• Problem to work on
Transcribe the listing exactly, so that nothing but the pictures is missing.

=======

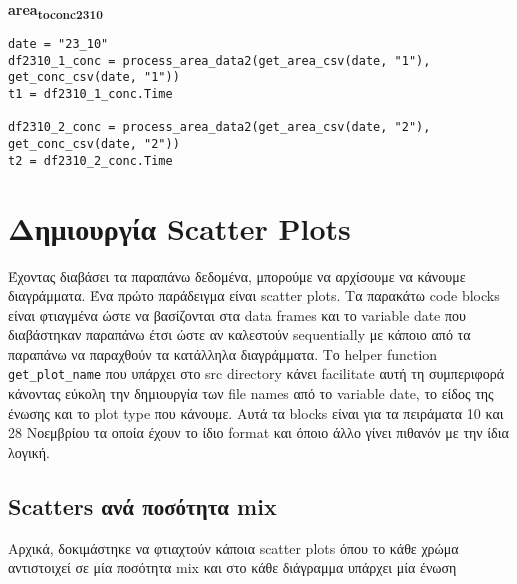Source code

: \documentclass[11pt]{article}
\begin{document}
\textbf{area\textsubscript{to}\textsubscript{conc}\textsubscript{23}\textsubscript{10}}
\begin{verbatim}
date = "23_10"
df2310_1_conc = process_area_data2(get_area_csv(date, "1"), get_conc_csv(date, "1"))
t1 = df2310_1_conc.Time

df2310_2_conc = process_area_data2(get_area_csv(date, "2"), get_conc_csv(date, "2"))
t2 = df2310_2_conc.Time
\end{verbatim}

\section{Δημιουργία Scatter Plots}
\label{sec:org891e401}
Έχοντας διαβάσει τα παραπάνω δεδομένα, μπορούμε να αρχίσουμε να κάνουμε διαγράμματα. Ένα πρώτο παράδειγμα είναι scatter plots. Τα παρακάτω code blocks είναι φτιαγμένα ώστε να βασίζονται στα data frames και το variable date που διαβάστηκαν παραπάνω έτσι ώστε αν καλεστούν sequentially με κάποιο από τα παραπάνω να παραχθούν τα κατάλληλα διαγράμματα. Το helper function \texttt{get\_plot\_name} που υπάρχει στο src directory κάνει facilitate αυτή τη συμπεριφορά κάνοντας εύκολη την δημιουργία των file names από το variable date, το είδος της ένωσης και το plot type που κάνουμε. Αυτά τα blocks είναι για τα πειράματα 10 και 28 Νοεμβρίου τα οποία έχουν το ίδιο format και όποιο άλλο γίνει πιθανόν με την ίδια λογική.

\subsection{Scatters ανά ποσότητα mix}
\label{sec:orgeaf4790}
Αρχικά, δοκιμάστηκε να φτιαχτούν κάποια scatter plots όπου το κάθε χρώμα αντιστοιχεί σε μία ποσότητα mix και στο κάθε διάγραμμα υπάρχει μία ένωση
\end{document}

=======

• Answer space
Source code

: \documentclass[11pt]{article}
\begin{document}
\textbf{area\textsubscript{to}\textsubscript{conc}\textsubscript{23}\textsubscript{10}}
\begin{verbatim}
date = "23_10"
df2310_1_conc = process_area_data2(get_area_csv(date, "1"), get_conc_csv(date, "1"))
t1 = df2310_1_conc.Time

df2310_2_conc = process_area_data2(get_area_csv(date, "2"), get_conc_csv(date, "2"))
t2 = df2310_2_conc.Time
\end{verbatim}

\section{Δημιουργία Scatter Plots}
\label{sec:org891e401}
Έχοντας διαβάσει τα παραπάνω δεδομένα, μπορούμε να αρχίσουμε να κάνουμε διαγράμματα. Ένα πρώτο παράδειγμα είναι scatter plots. Τα παρακάτω code blocks είναι φτιαγμένα ώστε να βασίζονται στα data frames και το variable date που διαβάστηκαν παραπάνω έτσι ώστε αν καλεστούν sequentially με κάποιο από τα παραπάνω να παραχθούν τα κατάλληλα διαγράμματα. Το helper function \texttt{get\_plot\_name} που υπάρχει στο src directory κάνει facilitate αυτή τη συμπεριφορά κάνοντας εύκολη την δημιουργία των file names από το variable date, το είδος της ένωσης και το plot type που κάνουμε. Αυτά τα blocks είναι για τα πειράματα 10 και 28 Νοεμβρίου τα οποία έχουν το ίδιο format και όποιο άλλο γίνει πιθανόν με την ίδια λογική.

\subsection{Scatters ανά ποσότητα mix}
\label{sec:orgeaf4790}
Αρχικά, δοκιμάστηκε να φτιαχτούν κάποια scatter plots όπου το κάθε χρώμα αντιστοιχεί σε μία ποσότητα mix και στο κάθε διάγραμμα υπάρχει μία ένωση
\end{document}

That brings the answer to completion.